#### What to work on:
This exercise calls for every line of the listing below that contains the word "marginal".

Content starts

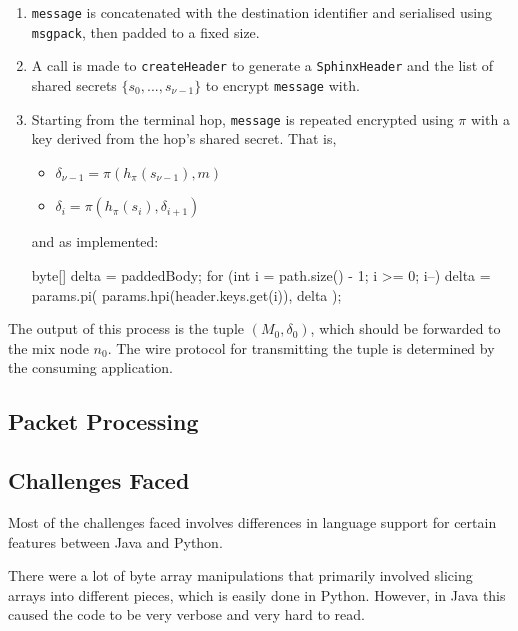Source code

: \documentclass[final,dissertation.tex]{subfiles}
\begin{document}
\begin{enumerate}
	\item \verb|message| is concatenated with the destination identifier and serialised using \verb|msgpack|, then padded to a fixed size.
	\item A call is made to \verb|createHeader| to generate a \verb|SphinxHeader| and the list of shared secrets $\{s_0,...,s_{\nu-1}\}$ to encrypt \verb|message| with.
	\item Starting from the terminal hop, \verb|message| is repeated encrypted using $\pi$ with a key derived from the hop's shared secret. That is,
		\begin{itemize}
			\setlength\itemsep{-0em}
			\item $\delta_{\nu-1} = \pi(h_\pi(s_{\nu-1}), m)$
			\item $\delta_i = \pi(h_\pi(s_{i}), \delta_{i+1})$
		\end{itemize}
	and as implemented:
	\begin{javacode}
byte[] delta = paddedBody;
for (int i = path.size() - 1; i >= 0; i--) {
	delta = params.pi(
		params.hpi(header.keys.get(i)), 
		delta
	);
}
	\end{javacode}
\end{enumerate}

The output of this process is the tuple $(M_0, \delta_0)$, which should be forwarded to the mix node $n_0$. The wire protocol for transmitting the tuple is determined by the consuming application. 

%

\subsection{Packet Processing}

\subsection{Challenges Faced}

Most of the challenges faced involves differences in language support for certain features between Java and Python.

There were a lot of byte array manipulations that primarily involved slicing arrays into different pieces, which is easily done in Python. However, in Java this caused the code to be very verbose and very hard to read.
\end{document}
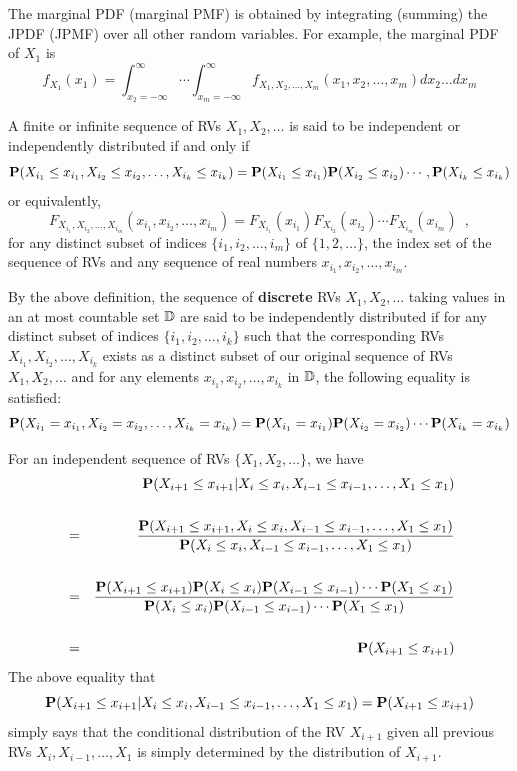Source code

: The marginal PDF (marginal PMF) is obtained by integrating (summing) the JPDF (JPMF) over all other random variables.  
For example, the marginal PDF of $X_1$ is
\[
f_{X_1}(x_1) =
\int_{x_2=-\infty}^{\infty}\cdots \int_{x_m=-\infty}^{\infty} f_{X_1,X_2,\ldots,X_m}(x_1,x_2,\ldots,x_m) dx_2\ldots d x_m 
\]

\begin{definition}\label{D:IndRVs}
A finite or infinite sequence of RVs $X_1,X_2,\ldots$ is said to be independent or independently distributed if and only if
\[
\mathbf{P}(X_{i_1} \leq x_{i_1}, X_{i_2} \leq x_{i_2}, \ldots,  X_{i_k} \leq x_{i_k} ) = \mathbf{P}(X_{i_1} \leq x_{i_1}) \mathbf{P}(X_{i_2} \leq x_{i_2}) \cdots,  \mathbf{P}(X_{i_k} \leq x_{i_k} )
\]
or equivalently,
\[
F_{X_{i_1},X_{i_2},\ldots,X_{i_m}}(x_{i_1},x_{i_2},\ldots,x_{i_m}) = F_{X_{i_1}}(x_{i_1}) F_{X_{i_2}}(x_{i_2}) \cdots F_{X_{i_m}}(x_{i_m}) \enspace ,
\]
for any distinct subset of indices $\{i_1,i_2,\ldots,i_m\}$ of $\{1,2,\ldots\}$, the index set of the sequence of RVs and any sequence of real numbers $x_{i_1},x_{i_2},\ldots,x_{i_m}$.

By the above definition, the sequence of {\bf discrete} RVs $X_1,X_2,\ldots$ taking values in an at most countable set $\mathbb{D}$ are said to be independently distributed if for any distinct subset of indices $\{i_1,i_2,\ldots,i_k\}$ such that the corresponding RVs $X_{i_1},X_{i_2},\ldots,X_{i_k}$ exists as a distinct subset of our original sequence of RVs $X_1,X_2,\ldots$ and for any elements $x_{i_1}, x_{i_2},\ldots,x_{i_k}$ in $\mathbb{D}$, the following equality is satisfied:
\[
\mathbf{P}(X_{i_1}= x_{i_1}, X_{i_2} = x_{i_2}, \ldots,  X_{i_k} = x_{i_k} ) = \mathbf{P}(X_{i_1} = x_{i_1}) \mathbf{P}(X_{i_2} = x_{i_2}) \cdots  \mathbf{P}(X_{i_k} = x_{i_k})
\]
\end{definition}
For an independent sequence of RVs $\{X_1,X_2,\ldots\}$, we have
\begin{eqnarray}
&&\mathbf{P}(X_{i+1} \leq x_{i+1} | X_{i} \leq x_{i}, X_{i-1} \leq x_{i-1}, \ldots, X_1 \leq x_1) \notag\\
\notag \\
&=& \frac{\mathbf{P}(X_{i+1} \leq x_{i+1}, X_{i} \leq x_{i}, X_{i-1} \leq x_{i-1}, \ldots, X_1 \leq x_1)}{\mathbf{P}(X_{i} \leq x_{i}, X_{i-1} \leq x_{i-1}, \ldots, X_1 \leq x_1)} \notag \\
\notag \\
&=& \frac{\mathbf{P}(X_{i+1} \leq x_{i+1}) \mathbf{P}(X_{i} \leq x_{i}) \mathbf{P}(X_{i-1} \leq x_{i-1}) \cdots \mathbf{P}(X_1 \leq x_1)}{\mathbf{P}(X_{i} \leq x_{i}) \mathbf{P}(X_{i-1} \leq x_{i-1}) \cdots \mathbf{P}(X_1 \leq x_1)} \notag \\
\notag \\
&=& \mathbf{P}(X_{i+1} \leq x_{i+1}) \notag 
\end{eqnarray}
The above equality that 
\[
\mathbf{P}(X_{i+1} \leq x_{i+1} | X_{i} \leq x_{i}, X_{i-1} \leq x_{i-1}, \ldots, X_1 \leq x_1) =  \mathbf{P}(X_{i+1} \leq x_{i+1}) 
\]
simply says that the conditional distribution of the RV $X_{i+1}$ given all previous RVs $X_i,X_{i-1},\ldots,X_1$ is simply determined by the distribution of $X_{i+1}$.

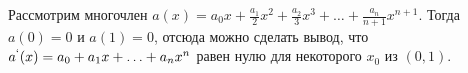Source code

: \documentclass{article}
\begin{document}
Рассмотрим многочлен $a(x)=a_0x+\frac{a_1}{2}x^2+\frac{a_2}{3}x^3+\ldots+\frac{a_n}{n+1}x^{n+1}$. Тогда $a(0)=0$ и $a(1)=0$, отсюда можно сделать вывод, что $a^{`}(x)=a_0+a_1x+\ldots+a_nx^n$ равен нулю для некоторого $x_0$ из $(0,1)$. 
\end{document}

Content ends

#### Written response:
: The marginal PDF (marginal PMF) is obtained by integrating (summing) the JPDF (JPMF) over all other random variables.  
For example, the marginal PDF of $X_1$ is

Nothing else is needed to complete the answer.